First of all, a circle needs to be squared between China’s grand pledges and the recent downturn of Sino-Africa economic relations. This downturn has manifested itself not only through the decrease of Sino-Africa trade but also China’s plummeting investment toward the continent. According to the data from the Chinese Ministry of Commerce, trade has dropped 18 percent in the first nine months of 2015 from a year earlier, the largest decline in China’s trade with Africa in recent years. On the investment side, Ministry of Commerce just revealed last month that China’s direct investment in Africa stood at $1.19 billion in the first half of 2014, falling over 40 percent year on year. The downturn is attributed to the sluggish global economic recovery, international commodity fluctuations, and the Ebola outbreaks.

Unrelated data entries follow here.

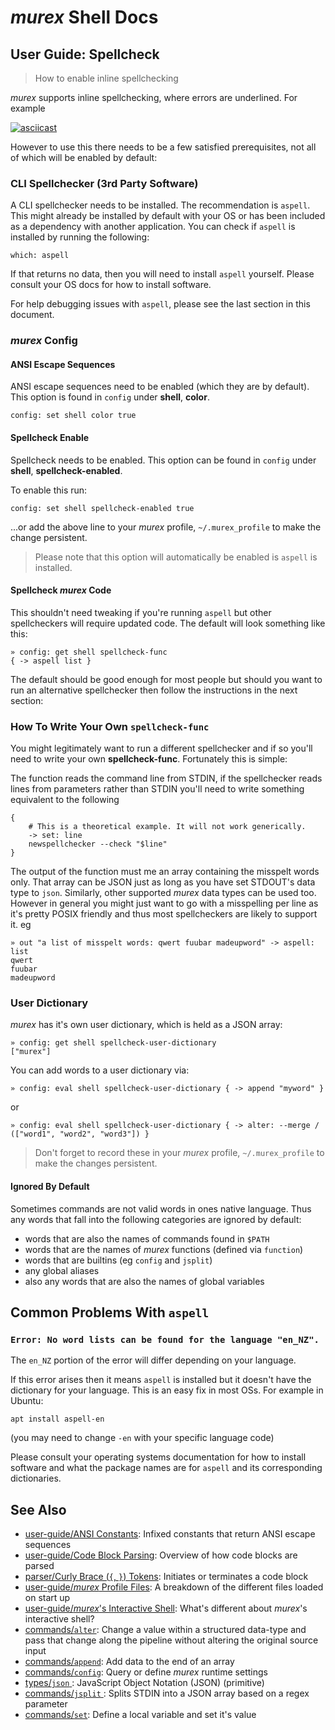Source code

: # _murex_ Shell Docs

## User Guide: Spellcheck

> How to enable inline spellchecking

_murex_ supports inline spellchecking, where errors are underlined. For example

[![asciicast](https://asciinema.org/a/408024.svg)](https://asciinema.org/a/408024)

However to use this there needs to be a few satisfied prerequisites, not all of
which will be enabled by default:

### CLI Spellchecker (3rd Party Software)

A CLI spellchecker needs to be installed. The recommendation is `aspell`. This
might already be installed by default with your OS or has been included as a
dependency with another application. You can check if `aspell` is installed by
running the following:

    which: aspell
    
If that returns no data, then you will need to install `aspell` yourself.
Please consult your OS docs for how to install software.

For help debugging issues with `aspell`, please see the last section in this
document.

### _murex_ Config

#### ANSI Escape Sequences

ANSI escape sequences need to be enabled (which they are by default). This
option is found in `config` under **shell**, **color**.

    config: set shell color true
    
#### Spellcheck Enable

Spellcheck needs to be enabled. This option can be found in `config` under
**shell**, **spellcheck-enabled**.

To enable this run:

    config: set shell spellcheck-enabled true
    
...or add the above line to your _murex_ profile, `~/.murex_profile` to make
the change persistent.

> Please note that this option will automatically be enabled is `aspell` is
> installed.

#### Spellcheck _murex_ Code

This shouldn't need tweaking if you're running `aspell` but other spellcheckers
will require updated code. The default will look something like this:

    » config: get shell spellcheck-func
    { -> aspell list }
    
The default should be good enough for most people but should you want to run an
alternative spellchecker then follow the instructions in the next section:

### How To Write Your Own `spellcheck-func`

You might legitimately want to run a different spellchecker and if so you'll
need to write your own **spellcheck-func**. Fortunately this is simple:

The function reads the command line from STDIN, if the spellchecker reads lines
from parameters rather than STDIN you'll need to write something equivalent to
the following

    {
        # This is a theoretical example. It will not work generically.
        -> set: line
        newspellchecker --check "$line"
    }
    
The output of the function must me an array containing the misspelt words only.
That array can be JSON just as long as you have set STDOUT's data type to
`json`. Similarly, other supported _murex_ data types can be used too. However
in general you might just want to go with a misspelling per line as it's pretty
POSIX friendly and thus most spellcheckers are likely to support it. eg

    » out "a list of misspelt words: qwert fuubar madeupword" -> aspell: list
    qwert
    fuubar
    madeupword
    
### User Dictionary

_murex_ has it's own user dictionary, which is held as a JSON array:

    » config: get shell spellcheck-user-dictionary
    ["murex"]
    
You can add words to a user dictionary via:

    » config: eval shell spellcheck-user-dictionary { -> append "myword" }
    
or

    » config: eval shell spellcheck-user-dictionary { -> alter: --merge / (["word1", "word2", "word3"]) }
    
> Don't forget to record these in your _murex_ profile, `~/.murex_profile` to
> make the changes persistent.

#### Ignored By Default

Sometimes commands are not valid words in ones native language. Thus any words
that fall into the following categories are ignored by default:

* words that are also the names of commands found in `$PATH`
* words that are the names of _murex_ functions (defined via `function`)
* words that are builtins (eg `config` and `jsplit`)
* any global aliases
* also any words that are also the names of global variables

## Common Problems With `aspell`

### `Error: No word lists can be found for the language "en_NZ".`

The `en_NZ` portion of the error will differ depending on your language.

If this error arises then it means `aspell` is installed but it doesn't have
the dictionary for your language. This is an easy fix in most OSs. For example
in Ubuntu:

    apt install aspell-en
    
(you may need to change `-en` with your specific language code)

Please consult your operating systems documentation for how to install software
and what the package names are for `aspell` and its corresponding dictionaries.

## See Also

* [user-guide/ANSI Constants](../user-guide/ansi.md):
  Infixed constants that return ANSI escape sequences
* [user-guide/Code Block Parsing](../user-guide/code-block.md):
  Overview of how code blocks are parsed
* [parser/Curly Brace (`{`, `}`) Tokens](../parser/curly-brace.md):
  Initiates or terminates a code block
* [user-guide/_murex_ Profile Files](../user-guide/profile.md):
  A breakdown of the different files loaded on start up
* [user-guide/_murex_'s Interactive Shell](../user-guide/interactive-shell.md):
  What's different about _murex_'s interactive shell?
* [commands/`alter`](../commands/alter.md):
  Change a value within a structured data-type and pass that change along the pipeline without altering the original source input
* [commands/`append`](../commands/append.md):
  Add data to the end of an array
* [commands/`config`](../commands/config.md):
  Query or define _murex_ runtime settings
* [types/`json` ](../types/json.md):
  JavaScript Object Notation (JSON) (primitive)
* [commands/`jsplit` ](../commands/jsplit.md):
  Splits STDIN into a JSON array based on a regex parameter
* [commands/`set`](../commands/set.md):
  Define a local variable and set it's value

Whether the drop in both trade and investment only represents a short-term fluctuation or a long-term trend remains to be seen. The Chinese vice minister of commerce is said to be “confident about China-Africa trade” because of positive developments in Africa, including its growing population, hence its labor force and market potential. However, it is widely recognized that China’s own economic slowdown has suppressed its domestic demand for raw materials, which explains the large 39.3 percent drop of China’s imports from Africa from this past January to September. The new initiatives announced by Xi, if implemented well, have the potential to improve the picture in the long run. However, in the near term, the shape of Sino-Africa economic relations will largely depend on China’s own economic recovery, which still has some major uncertainties to say the least.

Second, the old question about the payment terms of Chinese loans remains. The majority of Chinese financing in Africa is not free grants, but loans and investments. In the past, many of the loan agreements had been backed by Africa’s natural resources, as shown by the famous Angola model. Currently, as noted above, China is trying to downplay the role of natural resources in Sino-Africa relations and to evolve toward new models of economic cooperation. However, despite the sound logic, a key question emerges: If the Chinese loans are no longer backed or repaid with African resources, what are they backed and paid with?

There is no consensus on the answer even among Chinese analysts.  Some seem to be confident that the GDP growth and tax revenue to be generated through the infrastructure projects, industrialization, and trade facilitation in Africa will gradually lead to a healthy cycle of payment for Chinese loans. Nevertheless, many more are skeptical and see that scenario as a long game and overly optimistic. Particularly given the scale of the Chinese financing, it will be extremely difficult for China to completely abandon resources in its financing schemes. Interestingly, some others have raised certain creative options focused on ownership of assets on the ground, including land.

The commercial viability of these economic agreements is of high importance for China’s domestic politics. If unsuccessful, they have the potential to generate further criticism of the Chinese government, raising questions about Xi’s governance and competence. Indeed, an article widely circulated on Chinese social media earlier this month called for President Xi to stop his expensive foreign visits because he sends billions of dollars to foreign countries every single time while China’s domestic problems (poverty, environment, housing price, medical care, and education) exacerbate. In this sense, although Xi did make major financial pledges to Africa, unless the deals prove to be truly mutually beneficial, the domestic political and economic costs of such contributions will become an increasingly serious challenge for China from within.  

In spite of China’s economic slowdown and the drop in commodity prices, Africa remains the second fastest growing region behind Asia and some countries like Mozambique, Ethiopia, and the Democratic Republic of the Congo are among the fastest growing in the world. The Chinese $60 billion deal is a calculated but bold bet, but from the perspective of African countries it is timely and supportive. From the Chinese perspective, the bet might be risky for a variety of reasons but it will for sure tie China’s future closer to that of Africa.